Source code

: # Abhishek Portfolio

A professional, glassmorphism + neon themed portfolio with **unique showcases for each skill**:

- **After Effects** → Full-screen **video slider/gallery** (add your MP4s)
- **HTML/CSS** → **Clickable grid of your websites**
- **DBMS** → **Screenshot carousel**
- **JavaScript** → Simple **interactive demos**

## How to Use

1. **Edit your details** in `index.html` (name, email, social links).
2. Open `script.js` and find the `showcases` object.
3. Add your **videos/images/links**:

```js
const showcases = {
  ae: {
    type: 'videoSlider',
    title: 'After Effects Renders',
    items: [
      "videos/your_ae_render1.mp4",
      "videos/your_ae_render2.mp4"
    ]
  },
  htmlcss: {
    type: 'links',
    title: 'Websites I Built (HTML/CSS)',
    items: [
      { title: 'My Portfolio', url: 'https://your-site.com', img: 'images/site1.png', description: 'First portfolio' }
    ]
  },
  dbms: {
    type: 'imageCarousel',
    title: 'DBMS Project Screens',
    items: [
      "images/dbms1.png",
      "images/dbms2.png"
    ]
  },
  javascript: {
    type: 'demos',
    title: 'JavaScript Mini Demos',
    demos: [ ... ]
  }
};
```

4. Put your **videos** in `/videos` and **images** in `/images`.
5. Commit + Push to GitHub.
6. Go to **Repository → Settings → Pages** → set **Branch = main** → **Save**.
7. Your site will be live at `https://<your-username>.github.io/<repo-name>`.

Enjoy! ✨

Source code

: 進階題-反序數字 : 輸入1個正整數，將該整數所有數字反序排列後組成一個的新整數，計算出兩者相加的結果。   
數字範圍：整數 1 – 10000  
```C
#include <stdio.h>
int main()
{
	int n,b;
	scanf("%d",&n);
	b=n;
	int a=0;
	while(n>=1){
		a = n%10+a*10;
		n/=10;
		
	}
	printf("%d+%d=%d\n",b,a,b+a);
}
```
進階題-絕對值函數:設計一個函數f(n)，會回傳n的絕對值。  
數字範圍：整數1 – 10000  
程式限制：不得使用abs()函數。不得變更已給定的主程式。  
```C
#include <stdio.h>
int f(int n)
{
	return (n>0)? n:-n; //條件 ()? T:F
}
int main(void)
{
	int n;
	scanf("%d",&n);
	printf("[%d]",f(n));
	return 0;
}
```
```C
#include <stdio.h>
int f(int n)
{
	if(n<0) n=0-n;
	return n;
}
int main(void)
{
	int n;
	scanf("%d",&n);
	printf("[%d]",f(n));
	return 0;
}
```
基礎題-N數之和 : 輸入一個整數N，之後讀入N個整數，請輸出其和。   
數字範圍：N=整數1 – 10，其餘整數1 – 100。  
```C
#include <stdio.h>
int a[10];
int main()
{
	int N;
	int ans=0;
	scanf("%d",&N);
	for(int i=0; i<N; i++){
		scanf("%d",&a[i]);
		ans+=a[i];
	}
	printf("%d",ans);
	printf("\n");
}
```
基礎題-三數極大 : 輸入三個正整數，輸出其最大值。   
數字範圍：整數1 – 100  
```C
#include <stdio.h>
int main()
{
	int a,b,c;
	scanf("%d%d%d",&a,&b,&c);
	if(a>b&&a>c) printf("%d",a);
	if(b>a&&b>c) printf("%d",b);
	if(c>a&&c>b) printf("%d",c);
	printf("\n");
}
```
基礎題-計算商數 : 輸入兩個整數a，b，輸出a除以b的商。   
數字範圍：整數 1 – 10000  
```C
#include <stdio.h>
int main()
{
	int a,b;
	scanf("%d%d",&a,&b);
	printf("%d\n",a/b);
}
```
★ ★ ★ ★
Lines holding the string "printf" are the answer; copy each one from the listing above.

	printf("%d+%d=%d\n",b,a,b+a);
	printf("[%d]",f(n));
	printf("[%d]",f(n));
	printf("%d",ans);
	printf("\n");
	if(a>b&&a>c) printf("%d",a);
	if(b>a&&b>c) printf("%d",b);
	if(c>a&&c>b) printf("%d",c);
	printf("\n");
	printf("%d\n",a/b);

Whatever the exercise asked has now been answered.